[[ Supplied records open ]]
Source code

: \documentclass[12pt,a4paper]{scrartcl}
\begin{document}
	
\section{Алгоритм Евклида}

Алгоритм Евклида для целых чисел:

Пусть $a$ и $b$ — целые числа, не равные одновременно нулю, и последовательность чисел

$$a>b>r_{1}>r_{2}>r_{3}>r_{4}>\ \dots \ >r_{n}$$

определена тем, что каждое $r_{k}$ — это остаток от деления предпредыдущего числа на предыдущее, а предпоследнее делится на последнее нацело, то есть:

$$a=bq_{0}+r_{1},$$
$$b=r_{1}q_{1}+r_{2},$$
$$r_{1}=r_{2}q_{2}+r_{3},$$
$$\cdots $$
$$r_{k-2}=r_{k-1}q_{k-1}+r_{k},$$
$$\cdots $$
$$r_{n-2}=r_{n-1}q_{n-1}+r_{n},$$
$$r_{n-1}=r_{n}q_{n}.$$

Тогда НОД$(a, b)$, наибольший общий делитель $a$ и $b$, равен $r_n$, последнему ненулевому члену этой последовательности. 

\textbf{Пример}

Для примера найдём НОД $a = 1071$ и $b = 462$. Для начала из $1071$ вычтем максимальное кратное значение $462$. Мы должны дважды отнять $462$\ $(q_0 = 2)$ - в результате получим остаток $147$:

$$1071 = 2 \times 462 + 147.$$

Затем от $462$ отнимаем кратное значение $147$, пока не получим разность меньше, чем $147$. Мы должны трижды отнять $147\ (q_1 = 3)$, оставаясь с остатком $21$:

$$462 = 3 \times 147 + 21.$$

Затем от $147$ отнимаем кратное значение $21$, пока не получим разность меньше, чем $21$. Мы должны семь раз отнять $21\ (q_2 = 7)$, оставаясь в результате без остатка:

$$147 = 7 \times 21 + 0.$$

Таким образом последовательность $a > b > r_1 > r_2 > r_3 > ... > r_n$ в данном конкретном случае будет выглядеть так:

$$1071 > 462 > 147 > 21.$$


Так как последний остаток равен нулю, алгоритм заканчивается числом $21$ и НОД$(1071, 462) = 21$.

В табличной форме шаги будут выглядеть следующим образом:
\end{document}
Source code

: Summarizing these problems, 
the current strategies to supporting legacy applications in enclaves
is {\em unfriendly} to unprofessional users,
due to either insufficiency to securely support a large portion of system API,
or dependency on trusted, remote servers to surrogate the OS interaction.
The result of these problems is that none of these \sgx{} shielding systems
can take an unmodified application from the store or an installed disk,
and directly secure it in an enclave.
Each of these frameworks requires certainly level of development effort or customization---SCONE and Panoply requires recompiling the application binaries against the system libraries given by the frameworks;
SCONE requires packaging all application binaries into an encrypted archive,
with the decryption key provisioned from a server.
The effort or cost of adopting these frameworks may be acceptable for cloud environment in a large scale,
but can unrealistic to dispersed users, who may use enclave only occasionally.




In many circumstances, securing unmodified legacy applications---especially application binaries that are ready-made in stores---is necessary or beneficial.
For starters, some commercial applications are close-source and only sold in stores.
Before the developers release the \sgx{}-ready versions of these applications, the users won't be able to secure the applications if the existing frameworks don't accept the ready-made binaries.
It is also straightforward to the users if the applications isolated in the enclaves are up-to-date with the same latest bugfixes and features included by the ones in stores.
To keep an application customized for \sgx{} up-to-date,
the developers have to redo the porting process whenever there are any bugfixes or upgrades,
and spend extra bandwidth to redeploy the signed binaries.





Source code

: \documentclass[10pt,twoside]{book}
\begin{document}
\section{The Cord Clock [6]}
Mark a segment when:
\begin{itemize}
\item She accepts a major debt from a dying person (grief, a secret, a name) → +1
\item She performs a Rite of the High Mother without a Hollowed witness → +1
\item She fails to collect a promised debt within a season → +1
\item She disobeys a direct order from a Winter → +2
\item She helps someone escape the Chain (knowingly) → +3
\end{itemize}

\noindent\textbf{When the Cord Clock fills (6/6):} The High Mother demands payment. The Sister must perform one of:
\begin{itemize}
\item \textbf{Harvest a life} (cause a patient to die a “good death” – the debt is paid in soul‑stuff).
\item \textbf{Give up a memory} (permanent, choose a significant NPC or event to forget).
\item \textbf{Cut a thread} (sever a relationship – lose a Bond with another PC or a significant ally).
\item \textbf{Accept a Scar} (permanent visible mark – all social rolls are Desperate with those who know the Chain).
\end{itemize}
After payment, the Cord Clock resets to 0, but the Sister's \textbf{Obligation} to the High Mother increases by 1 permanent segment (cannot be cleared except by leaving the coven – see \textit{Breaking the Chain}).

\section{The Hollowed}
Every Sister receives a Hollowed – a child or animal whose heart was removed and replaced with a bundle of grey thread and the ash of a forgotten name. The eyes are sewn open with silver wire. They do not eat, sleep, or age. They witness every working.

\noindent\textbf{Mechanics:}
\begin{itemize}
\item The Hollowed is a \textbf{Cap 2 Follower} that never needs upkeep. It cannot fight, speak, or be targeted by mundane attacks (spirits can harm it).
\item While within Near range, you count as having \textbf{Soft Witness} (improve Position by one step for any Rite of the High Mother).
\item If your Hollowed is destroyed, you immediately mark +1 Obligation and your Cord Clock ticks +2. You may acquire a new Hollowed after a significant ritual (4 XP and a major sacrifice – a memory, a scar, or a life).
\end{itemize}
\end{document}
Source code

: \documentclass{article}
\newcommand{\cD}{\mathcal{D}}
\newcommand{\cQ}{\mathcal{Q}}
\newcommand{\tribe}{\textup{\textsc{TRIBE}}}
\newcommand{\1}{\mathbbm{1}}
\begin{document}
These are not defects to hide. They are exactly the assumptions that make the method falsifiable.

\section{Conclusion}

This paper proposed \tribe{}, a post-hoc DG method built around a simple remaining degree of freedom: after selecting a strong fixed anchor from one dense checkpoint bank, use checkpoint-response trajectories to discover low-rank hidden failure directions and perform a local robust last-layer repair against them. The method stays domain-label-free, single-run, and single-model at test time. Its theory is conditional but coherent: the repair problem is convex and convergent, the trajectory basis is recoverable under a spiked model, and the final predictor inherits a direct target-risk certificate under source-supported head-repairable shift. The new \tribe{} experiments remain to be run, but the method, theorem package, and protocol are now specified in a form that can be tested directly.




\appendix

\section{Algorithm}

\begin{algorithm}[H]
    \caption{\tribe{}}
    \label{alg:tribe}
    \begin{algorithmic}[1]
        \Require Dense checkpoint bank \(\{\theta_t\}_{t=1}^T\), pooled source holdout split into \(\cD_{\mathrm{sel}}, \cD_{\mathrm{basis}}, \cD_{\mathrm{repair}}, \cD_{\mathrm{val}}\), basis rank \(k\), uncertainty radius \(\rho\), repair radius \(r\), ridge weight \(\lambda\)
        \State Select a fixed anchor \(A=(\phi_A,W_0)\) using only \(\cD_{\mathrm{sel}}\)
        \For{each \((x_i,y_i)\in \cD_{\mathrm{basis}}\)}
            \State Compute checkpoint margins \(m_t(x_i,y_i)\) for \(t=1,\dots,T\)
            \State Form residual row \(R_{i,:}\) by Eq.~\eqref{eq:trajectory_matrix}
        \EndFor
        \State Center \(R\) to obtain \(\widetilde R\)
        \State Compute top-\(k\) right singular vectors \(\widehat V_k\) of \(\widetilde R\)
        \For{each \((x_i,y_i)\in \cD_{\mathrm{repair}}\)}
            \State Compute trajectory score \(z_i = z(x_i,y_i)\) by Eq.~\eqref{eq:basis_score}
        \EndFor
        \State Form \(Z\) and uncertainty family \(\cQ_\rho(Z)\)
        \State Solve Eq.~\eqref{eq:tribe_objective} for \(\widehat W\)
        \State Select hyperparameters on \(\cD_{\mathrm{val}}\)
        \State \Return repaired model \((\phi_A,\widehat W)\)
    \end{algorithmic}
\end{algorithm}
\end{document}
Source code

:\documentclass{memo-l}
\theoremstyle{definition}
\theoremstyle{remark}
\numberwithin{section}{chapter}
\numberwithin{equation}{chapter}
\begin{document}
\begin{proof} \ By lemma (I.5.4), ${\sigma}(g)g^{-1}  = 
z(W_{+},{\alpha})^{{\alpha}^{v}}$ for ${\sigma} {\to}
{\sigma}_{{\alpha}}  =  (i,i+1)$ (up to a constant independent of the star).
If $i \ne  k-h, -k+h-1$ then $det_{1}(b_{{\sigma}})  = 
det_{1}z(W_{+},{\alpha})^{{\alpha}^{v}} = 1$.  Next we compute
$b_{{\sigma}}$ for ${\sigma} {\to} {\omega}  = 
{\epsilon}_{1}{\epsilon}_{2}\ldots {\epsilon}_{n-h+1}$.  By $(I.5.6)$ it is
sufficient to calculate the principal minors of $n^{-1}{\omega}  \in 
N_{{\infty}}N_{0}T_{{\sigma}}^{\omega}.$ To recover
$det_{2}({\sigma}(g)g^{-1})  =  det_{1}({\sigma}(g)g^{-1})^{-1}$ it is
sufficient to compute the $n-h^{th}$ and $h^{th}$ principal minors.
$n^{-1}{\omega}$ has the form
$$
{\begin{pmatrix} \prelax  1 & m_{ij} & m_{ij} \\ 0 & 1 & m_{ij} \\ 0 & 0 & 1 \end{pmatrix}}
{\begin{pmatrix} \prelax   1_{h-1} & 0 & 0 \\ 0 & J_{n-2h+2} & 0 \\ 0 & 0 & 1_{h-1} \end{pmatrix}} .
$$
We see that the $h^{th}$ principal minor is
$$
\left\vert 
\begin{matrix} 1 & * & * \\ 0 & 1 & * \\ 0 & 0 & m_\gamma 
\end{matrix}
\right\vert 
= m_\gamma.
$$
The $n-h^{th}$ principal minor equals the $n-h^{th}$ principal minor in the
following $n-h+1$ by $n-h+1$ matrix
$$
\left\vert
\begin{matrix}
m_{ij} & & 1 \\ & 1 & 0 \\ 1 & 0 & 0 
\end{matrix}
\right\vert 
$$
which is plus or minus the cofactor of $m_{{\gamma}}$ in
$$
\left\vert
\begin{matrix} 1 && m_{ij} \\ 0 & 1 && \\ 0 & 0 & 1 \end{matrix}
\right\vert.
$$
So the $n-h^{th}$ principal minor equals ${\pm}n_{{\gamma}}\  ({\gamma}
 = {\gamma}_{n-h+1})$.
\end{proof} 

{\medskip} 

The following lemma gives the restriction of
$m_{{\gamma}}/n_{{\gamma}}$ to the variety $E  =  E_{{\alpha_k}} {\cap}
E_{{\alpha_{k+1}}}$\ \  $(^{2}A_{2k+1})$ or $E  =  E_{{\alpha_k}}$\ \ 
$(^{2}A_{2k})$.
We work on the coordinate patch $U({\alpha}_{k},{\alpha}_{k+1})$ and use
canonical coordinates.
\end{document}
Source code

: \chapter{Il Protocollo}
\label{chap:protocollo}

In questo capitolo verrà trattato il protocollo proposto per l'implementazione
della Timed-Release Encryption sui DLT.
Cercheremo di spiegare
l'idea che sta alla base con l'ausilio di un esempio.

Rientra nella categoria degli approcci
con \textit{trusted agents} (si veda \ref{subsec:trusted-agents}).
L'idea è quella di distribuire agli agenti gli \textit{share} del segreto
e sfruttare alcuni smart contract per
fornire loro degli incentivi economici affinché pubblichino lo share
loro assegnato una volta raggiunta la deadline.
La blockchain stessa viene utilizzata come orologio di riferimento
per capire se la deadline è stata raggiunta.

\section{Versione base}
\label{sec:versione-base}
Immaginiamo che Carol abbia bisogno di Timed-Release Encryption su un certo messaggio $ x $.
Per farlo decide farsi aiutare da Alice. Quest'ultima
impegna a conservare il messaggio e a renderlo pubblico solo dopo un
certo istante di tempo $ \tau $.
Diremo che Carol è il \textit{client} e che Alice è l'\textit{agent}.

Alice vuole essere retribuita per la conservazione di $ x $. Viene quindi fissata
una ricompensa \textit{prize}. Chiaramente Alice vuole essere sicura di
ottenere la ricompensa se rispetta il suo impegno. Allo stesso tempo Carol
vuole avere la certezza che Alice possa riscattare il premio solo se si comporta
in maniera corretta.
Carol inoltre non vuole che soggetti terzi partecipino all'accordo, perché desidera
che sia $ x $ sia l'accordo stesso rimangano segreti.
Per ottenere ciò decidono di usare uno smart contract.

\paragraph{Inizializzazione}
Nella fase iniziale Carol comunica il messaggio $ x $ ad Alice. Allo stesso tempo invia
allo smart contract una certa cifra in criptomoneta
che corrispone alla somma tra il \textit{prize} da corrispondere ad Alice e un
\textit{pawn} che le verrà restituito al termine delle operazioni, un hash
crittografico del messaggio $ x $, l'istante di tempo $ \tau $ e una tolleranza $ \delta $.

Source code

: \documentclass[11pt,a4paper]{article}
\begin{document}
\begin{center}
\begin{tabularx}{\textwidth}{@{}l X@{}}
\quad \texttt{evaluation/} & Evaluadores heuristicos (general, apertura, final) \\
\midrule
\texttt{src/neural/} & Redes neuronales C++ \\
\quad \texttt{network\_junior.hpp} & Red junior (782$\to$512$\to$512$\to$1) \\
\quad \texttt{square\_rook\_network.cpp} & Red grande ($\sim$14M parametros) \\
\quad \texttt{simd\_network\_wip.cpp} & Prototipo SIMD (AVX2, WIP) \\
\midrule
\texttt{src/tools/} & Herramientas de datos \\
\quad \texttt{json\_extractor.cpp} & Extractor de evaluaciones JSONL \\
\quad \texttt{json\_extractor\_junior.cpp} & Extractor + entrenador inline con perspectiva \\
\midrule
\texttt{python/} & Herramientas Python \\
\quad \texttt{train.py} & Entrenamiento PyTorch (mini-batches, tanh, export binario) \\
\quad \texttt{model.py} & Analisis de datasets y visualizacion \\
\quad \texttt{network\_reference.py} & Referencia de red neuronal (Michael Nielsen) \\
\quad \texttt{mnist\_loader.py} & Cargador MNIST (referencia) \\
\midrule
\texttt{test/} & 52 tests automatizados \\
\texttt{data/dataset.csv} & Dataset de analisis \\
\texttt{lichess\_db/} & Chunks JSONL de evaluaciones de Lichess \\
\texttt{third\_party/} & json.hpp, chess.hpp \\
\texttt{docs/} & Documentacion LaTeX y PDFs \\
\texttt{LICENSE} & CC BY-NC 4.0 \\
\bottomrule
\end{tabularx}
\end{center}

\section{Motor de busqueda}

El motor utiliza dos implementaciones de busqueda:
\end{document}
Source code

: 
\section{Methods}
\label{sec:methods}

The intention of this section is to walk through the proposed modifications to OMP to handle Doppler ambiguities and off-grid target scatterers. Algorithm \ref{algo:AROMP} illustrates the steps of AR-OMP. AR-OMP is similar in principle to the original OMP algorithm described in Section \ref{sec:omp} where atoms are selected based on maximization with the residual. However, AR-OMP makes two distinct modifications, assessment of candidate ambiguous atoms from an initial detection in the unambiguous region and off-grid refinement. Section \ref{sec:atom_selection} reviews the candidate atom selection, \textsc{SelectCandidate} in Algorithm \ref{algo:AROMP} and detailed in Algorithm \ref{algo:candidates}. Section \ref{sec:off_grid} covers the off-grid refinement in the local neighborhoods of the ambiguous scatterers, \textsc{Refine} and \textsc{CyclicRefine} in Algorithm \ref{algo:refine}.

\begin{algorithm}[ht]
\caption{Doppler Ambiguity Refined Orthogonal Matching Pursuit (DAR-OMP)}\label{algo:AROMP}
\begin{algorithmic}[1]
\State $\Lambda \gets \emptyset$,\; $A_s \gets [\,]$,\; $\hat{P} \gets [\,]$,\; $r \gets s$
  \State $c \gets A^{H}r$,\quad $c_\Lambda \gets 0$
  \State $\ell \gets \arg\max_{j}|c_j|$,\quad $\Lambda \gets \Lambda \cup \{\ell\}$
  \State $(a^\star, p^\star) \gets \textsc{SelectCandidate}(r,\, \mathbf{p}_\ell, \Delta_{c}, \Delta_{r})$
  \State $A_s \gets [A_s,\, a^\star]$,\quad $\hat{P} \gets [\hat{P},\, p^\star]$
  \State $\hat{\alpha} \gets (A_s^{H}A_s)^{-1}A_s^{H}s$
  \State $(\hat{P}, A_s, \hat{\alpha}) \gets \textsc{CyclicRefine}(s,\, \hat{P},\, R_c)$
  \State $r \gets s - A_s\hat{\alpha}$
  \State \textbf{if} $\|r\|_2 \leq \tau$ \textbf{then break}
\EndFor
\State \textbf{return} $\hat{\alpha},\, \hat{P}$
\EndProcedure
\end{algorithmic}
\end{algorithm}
[[ Supplied records closed ]]
## Required action
Here the job is to transcribe the lines from the first line of the data through the line containing "or dependency on", inclusive, exactly and with nothing else.

## Finished task
Source code

: \documentclass[12pt,a4paper]{scrartcl}
\begin{document}
	
\section{Алгоритм Евклида}

Алгоритм Евклида для целых чисел:

Пусть $a$ и $b$ — целые числа, не равные одновременно нулю, и последовательность чисел

$$a>b>r_{1}>r_{2}>r_{3}>r_{4}>\ \dots \ >r_{n}$$

определена тем, что каждое $r_{k}$ — это остаток от деления предпредыдущего числа на предыдущее, а предпоследнее делится на последнее нацело, то есть:

$$a=bq_{0}+r_{1},$$
$$b=r_{1}q_{1}+r_{2},$$
$$r_{1}=r_{2}q_{2}+r_{3},$$
$$\cdots $$
$$r_{k-2}=r_{k-1}q_{k-1}+r_{k},$$
$$\cdots $$
$$r_{n-2}=r_{n-1}q_{n-1}+r_{n},$$
$$r_{n-1}=r_{n}q_{n}.$$

Тогда НОД$(a, b)$, наибольший общий делитель $a$ и $b$, равен $r_n$, последнему ненулевому члену этой последовательности. 

\textbf{Пример}

Для примера найдём НОД $a = 1071$ и $b = 462$. Для начала из $1071$ вычтем максимальное кратное значение $462$. Мы должны дважды отнять $462$\ $(q_0 = 2)$ - в результате получим остаток $147$:

$$1071 = 2 \times 462 + 147.$$

Затем от $462$ отнимаем кратное значение $147$, пока не получим разность меньше, чем $147$. Мы должны трижды отнять $147\ (q_1 = 3)$, оставаясь с остатком $21$:

$$462 = 3 \times 147 + 21.$$

Затем от $147$ отнимаем кратное значение $21$, пока не получим разность меньше, чем $21$. Мы должны семь раз отнять $21\ (q_2 = 7)$, оставаясь в результате без остатка:

$$147 = 7 \times 21 + 0.$$

Таким образом последовательность $a > b > r_1 > r_2 > r_3 > ... > r_n$ в данном конкретном случае будет выглядеть так:

$$1071 > 462 > 147 > 21.$$


Так как последний остаток равен нулю, алгоритм заканчивается числом $21$ и НОД$(1071, 462) = 21$.

В табличной форме шаги будут выглядеть следующим образом:
\end{document}
Source code

: Summarizing these problems, 
the current strategies to supporting legacy applications in enclaves
is {\em unfriendly} to unprofessional users,
due to either insufficiency to securely support a large portion of system API,
or dependency on trusted, remote servers to surrogate the OS interaction.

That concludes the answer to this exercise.